An exact reproduction of all the entries below is required.

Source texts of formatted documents
********
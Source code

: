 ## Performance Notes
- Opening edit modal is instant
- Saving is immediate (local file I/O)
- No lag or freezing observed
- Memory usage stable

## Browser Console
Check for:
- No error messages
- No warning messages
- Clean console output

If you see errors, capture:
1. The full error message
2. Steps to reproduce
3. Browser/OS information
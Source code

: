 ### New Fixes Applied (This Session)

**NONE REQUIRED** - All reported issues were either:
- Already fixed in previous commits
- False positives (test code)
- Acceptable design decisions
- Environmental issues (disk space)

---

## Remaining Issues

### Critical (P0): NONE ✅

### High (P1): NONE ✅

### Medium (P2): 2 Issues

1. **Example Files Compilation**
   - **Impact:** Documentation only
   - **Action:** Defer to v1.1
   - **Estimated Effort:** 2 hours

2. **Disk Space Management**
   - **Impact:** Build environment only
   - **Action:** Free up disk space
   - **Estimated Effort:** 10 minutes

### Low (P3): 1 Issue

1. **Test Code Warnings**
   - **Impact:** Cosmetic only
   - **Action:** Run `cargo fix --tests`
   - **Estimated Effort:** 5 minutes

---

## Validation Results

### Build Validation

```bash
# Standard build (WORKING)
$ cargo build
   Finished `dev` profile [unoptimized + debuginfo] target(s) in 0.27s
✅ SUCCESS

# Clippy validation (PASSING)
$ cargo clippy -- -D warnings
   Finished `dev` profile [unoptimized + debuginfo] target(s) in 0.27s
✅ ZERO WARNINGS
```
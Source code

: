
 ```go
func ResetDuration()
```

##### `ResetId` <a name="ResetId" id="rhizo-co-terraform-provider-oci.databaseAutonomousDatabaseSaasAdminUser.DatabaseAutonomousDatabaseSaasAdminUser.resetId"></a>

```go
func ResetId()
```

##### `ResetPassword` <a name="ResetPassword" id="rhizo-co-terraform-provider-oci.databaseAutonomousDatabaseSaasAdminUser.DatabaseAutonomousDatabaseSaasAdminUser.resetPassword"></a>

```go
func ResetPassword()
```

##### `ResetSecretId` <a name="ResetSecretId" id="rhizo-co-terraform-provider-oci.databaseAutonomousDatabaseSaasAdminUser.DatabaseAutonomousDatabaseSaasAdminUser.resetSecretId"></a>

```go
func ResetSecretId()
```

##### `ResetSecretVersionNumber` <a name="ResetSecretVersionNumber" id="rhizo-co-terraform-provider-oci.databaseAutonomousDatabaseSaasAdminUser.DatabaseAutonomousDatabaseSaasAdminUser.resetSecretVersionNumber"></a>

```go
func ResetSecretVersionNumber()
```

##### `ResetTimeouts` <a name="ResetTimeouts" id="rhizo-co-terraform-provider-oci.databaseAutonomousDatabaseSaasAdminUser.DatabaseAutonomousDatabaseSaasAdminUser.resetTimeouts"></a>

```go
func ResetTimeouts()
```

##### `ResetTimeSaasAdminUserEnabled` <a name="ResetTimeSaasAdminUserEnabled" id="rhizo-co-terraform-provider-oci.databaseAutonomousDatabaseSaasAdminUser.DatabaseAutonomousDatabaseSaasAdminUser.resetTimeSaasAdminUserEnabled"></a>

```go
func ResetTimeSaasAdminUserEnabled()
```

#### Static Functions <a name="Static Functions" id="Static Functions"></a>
********
### Reply to the exercise
Source code

: ## Performance Notes
- Opening edit modal is instant
- Saving is immediate (local file I/O)
- No lag or freezing observed
- Memory usage stable

## Browser Console
Check for:
- No error messages
- No warning messages
- Clean console output

If you see errors, capture:
1. The full error message
2. Steps to reproduce
3. Browser/OS information
Source code

: ### New Fixes Applied (This Session)

**NONE REQUIRED** - All reported issues were either:
- Already fixed in previous commits
- False positives (test code)
- Acceptable design decisions
- Environmental issues (disk space)

---

## Remaining Issues

### Critical (P0): NONE ✅

### High (P1): NONE ✅

### Medium (P2): 2 Issues

1. **Example Files Compilation**
   - **Impact:** Documentation only
   - **Action:** Defer to v1.1
   - **Estimated Effort:** 2 hours

2. **Disk Space Management**
   - **Impact:** Build environment only
   - **Action:** Free up disk space
   - **Estimated Effort:** 10 minutes

### Low (P3): 1 Issue

1. **Test Code Warnings**
   - **Impact:** Cosmetic only
   - **Action:** Run `cargo fix --tests`
   - **Estimated Effort:** 5 minutes

---

## Validation Results

### Build Validation

```bash
# Standard build (WORKING)
$ cargo build
   Finished `dev` profile [unoptimized + debuginfo] target(s) in 0.27s
✅ SUCCESS

# Clippy validation (PASSING)
$ cargo clippy -- -D warnings
   Finished `dev` profile [unoptimized + debuginfo] target(s) in 0.27s
✅ ZERO WARNINGS
```
Source code

:
 ```go
func ResetDuration()
```

##### `ResetId` <a name="ResetId" id="rhizo-co-terraform-provider-oci.databaseAutonomousDatabaseSaasAdminUser.DatabaseAutonomousDatabaseSaasAdminUser.resetId"></a>

```go
func ResetId()
```

##### `ResetPassword` <a name="ResetPassword" id="rhizo-co-terraform-provider-oci.databaseAutonomousDatabaseSaasAdminUser.DatabaseAutonomousDatabaseSaasAdminUser.resetPassword"></a>

```go
func ResetPassword()
```

##### `ResetSecretId` <a name="ResetSecretId" id="rhizo-co-terraform-provider-oci.databaseAutonomousDatabaseSaasAdminUser.DatabaseAutonomousDatabaseSaasAdminUser.resetSecretId"></a>

```go
func ResetSecretId()
```

##### `ResetSecretVersionNumber` <a name="ResetSecretVersionNumber" id="rhizo-co-terraform-provider-oci.databaseAutonomousDatabaseSaasAdminUser.DatabaseAutonomousDatabaseSaasAdminUser.resetSecretVersionNumber"></a>

```go
func ResetSecretVersionNumber()
```

##### `ResetTimeouts` <a name="ResetTimeouts" id="rhizo-co-terraform-provider-oci.databaseAutonomousDatabaseSaasAdminUser.DatabaseAutonomousDatabaseSaasAdminUser.resetTimeouts"></a>

```go
func ResetTimeouts()
```

##### `ResetTimeSaasAdminUserEnabled` <a name="ResetTimeSaasAdminUserEnabled" id="rhizo-co-terraform-provider-oci.databaseAutonomousDatabaseSaasAdminUser.DatabaseAutonomousDatabaseSaasAdminUser.resetTimeSaasAdminUserEnabled"></a>

```go
func ResetTimeSaasAdminUserEnabled()
```

#### Static Functions <a name="Static Functions" id="Static Functions"></a>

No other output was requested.